TransFIRA: Transfer Learning for Face Image Recognizability Assessment

Abstract

Face recognition in unconstrained environments such as surveillance, video, and web imagery must contend with extreme variation in pose, blur, illumination, and occlusion, where conventional visual quality metrics fail to predict whether inputs are truly recognizable to the deployed encoder. Existing FIQA methods typically rely on visual heuristics, curated annotations, or computationally intensive generative pipelines, leaving their predictions detached from the encoder's decision geometry. We introduce TransFIRA (Transfer Learning for Face Image Recognizability Assessment), a lightweight and annotation-free framework that grounds recognizability directly in embedding space.

TransFIRA delivers three advances:

A definition of recognizability via class-center similarity (CCS) and class-center angular separation (CCAS), yielding the first natural, decision-boundary-aligned criterion for filtering and weighting.
A recognizability-informed aggregation strategy that achieves state-of-the-art verification accuracy on BRIAR and IJB-C while nearly doubling correlation with true recognizability, all without external labels, heuristics, or backbone-specific training.
New extensions beyond faces, including encoder-grounded explainability that reveals how degradations and subject-specific factors affect recognizability, and the first recognizability-aware body recognition assessment.

Experiments confirm state-of-the-art results on faces, strong performance on body recognition, and robustness under cross-dataset shifts. Together, these contributions establish TransFIRA as a unified, geometry-driven framework for recognizability assessment — encoder-specific, accurate, interpretable, and extensible across modalities — significantly advancing FIQA in accuracy, explainability, and scope.

Method

TransFIRA adapts a pretrained encoder to predict recognizability—the likelihood that an image will be correctly identified—directly from the encoder’s embedding geometry.

The framework consists of three stages:

Defining recognizability using embedding-based metrics,
Learning to predict these scores from images via a lightweight regression head, and
Applying the predictions for recognizability-informed filtering and weighting during template aggregation.

Image Recognizability

Recognizability is defined entirely within the embedding space of the chosen encoder, ensuring that it reflects the model’s actual discrimination ability rather than superficial factors such as blur, illumination, or occlusion. For each image \(x_i\) with embedding \(z_i = \phi(x_i)\), we compute a set of class-center similarities that quantify how well the embedding aligns with its identity.

The Class Center Angular Similarity (CCS) measures how closely an embedding aligns with the center of its own class:

\( CCS_{x_i} = \frac{z_i^\top \mu_{y_i}}{\|z_i\|_2 \, \|\mu_{y_i}\|_2} \)
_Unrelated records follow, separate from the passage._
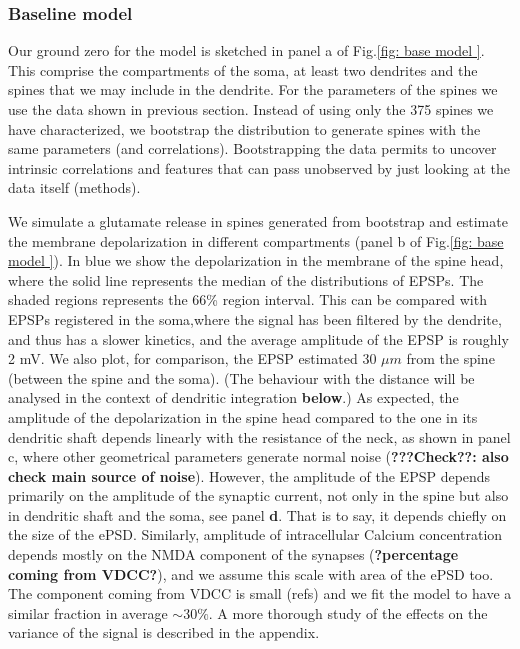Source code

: \documentclass[10pt,letterpaper]{article}
\begin{document}
\subsubsection*{Baseline model}
Our ground zero for the model is sketched in panel a of Fig.\ref{fig: base model }. This comprise the compartments of the soma, at least two dendrites and the spines that we may include in the dendrite. For the parameters of the spines we use the data shown in previous section. Instead of using only the 375 spines we have characterized, we bootstrap the distribution to generate spines with the same parameters (and correlations). Bootstrapping the data permits to uncover intrinsic correlations and features that can pass unobserved by just looking at the data itself (methods). 

We simulate a glutamate release in spines generated from bootstrap and estimate the membrane depolarization in different compartments (panel b of Fig.\ref{fig: base model }). In blue we show the depolarization in the membrane of the spine head, where the solid line represents the median of the distributions of EPSPs. The shaded regions represents the 66\% region interval. This can be compared with EPSPs registered in the soma,where the signal has been filtered by the dendrite, and thus has a slower kinetics, and the average amplitude of the EPSP is roughly 2 mV. We also plot, for comparison, the EPSP estimated 30 $\mu m$ from the spine (between the spine and the soma). (The behaviour with the distance will be analysed in the context of dendritic integration {\bf below}.) As expected, the amplitude of the depolarization in the spine head compared to the one in its dendritic shaft depends linearly with the resistance of the neck, as shown in panel c, where other geometrical parameters generate normal noise ({\bf ???Check??: also check main source of noise}). However, the amplitude of the EPSP depends primarily on the amplitude of the synaptic current, not only in the spine but also in dendritic shaft and the soma, see panel {\bf d}. That is to say, it depends chiefly on the size of the ePSD. Similarly, amplitude of intracellular Calcium concentration depends mostly on the NMDA component of the synapses ({\bf ?percentage coming from VDCC?}), and we assume this scale with area of the ePSD too. The component coming from VDCC is small (refs) and we fit the model to have a similar fraction in average $\sim 30\%$. A more thorough study of the effects on the variance of the signal is described in the appendix.
\end{document}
The Nearest Nonmatch Class Center Angular Similarity (NNCCS) measures its similarity to the most confusable impostor class:

\( NNCCS_{x_i} = \max_{\,j \neq y_i} \frac{z_i^\top \mu_j}{\|z_i\|_2 \, \|\mu_j\|_2} \)

Their difference defines the Class Center Angular Separation (CCAS):

\( CCAS_{x_i} = CCS_{x_i} - NNCCS_{x_i} \)

A natural cutoff emerges at CCAS > 0, indicating that an embedding is closer to its own class center than to any impostor. This provides a principled, parameter-free definition of recognizability grounded in the encoder’s decision geometry.

Recognizability Prediction Network

To predict recognizability directly from images, TransFIRA extends a pretrained backbone with a lightweight recognizability prediction head implemented as a small MLP. The network outputs predicted scores for both CCS and CCAS:

\( \hat{\mathbf{r}}_i = [\hat{CCS}_{x_i},\, \hat{CCAS}_{x_i}]^\top = h_\psi(\phi(x_i)) \)

Training is performed end-to-end with mean squared error against ground-truth recognizability labels derived from the encoder itself. Fine-tuning both the backbone and head ensures recognizability remains encoder-specific, efficient to train, and fully aligned with the model’s internal representation.

Recognizability-Informed Template Aggregation

In template-based recognition benchmarks such as BRIAR and IJB-C, multiple images of a subject are combined into a single representation. TransFIRA uses predicted recognizability scores to guide this aggregation through two complementary steps:

Filtering: Images with predicted CCAS > 0 are retained, ensuring that only frames confidently recognized by the encoder contribute to the template.
Weighting: Each remaining embedding is weighted by its predicted CCS before averaging, emphasizing compact, reliable samples most representative of the class.

These operations form a recognizability-informed aggregation strategy that is both interpretable and parameter-free. Filtering ensures only geometrically valid samples are included, while weighting strengthens alignment with the class center, jointly improving accuracy and explainability.

Results

ROC comparison on face recognition benchmarks — Fig. 2: **Overall ROC analysis.** Top: Template-level ROC comparisons across different IQA methods; for clarity, only the strongest variant of each is shown. Bottom: Ablation study illustrating the individual and combined effects of CCAS-based filtering and CCS-based weighting. Metrics correspond to Table II, and *Average (Baseline)* denotes uniform mean aggregation.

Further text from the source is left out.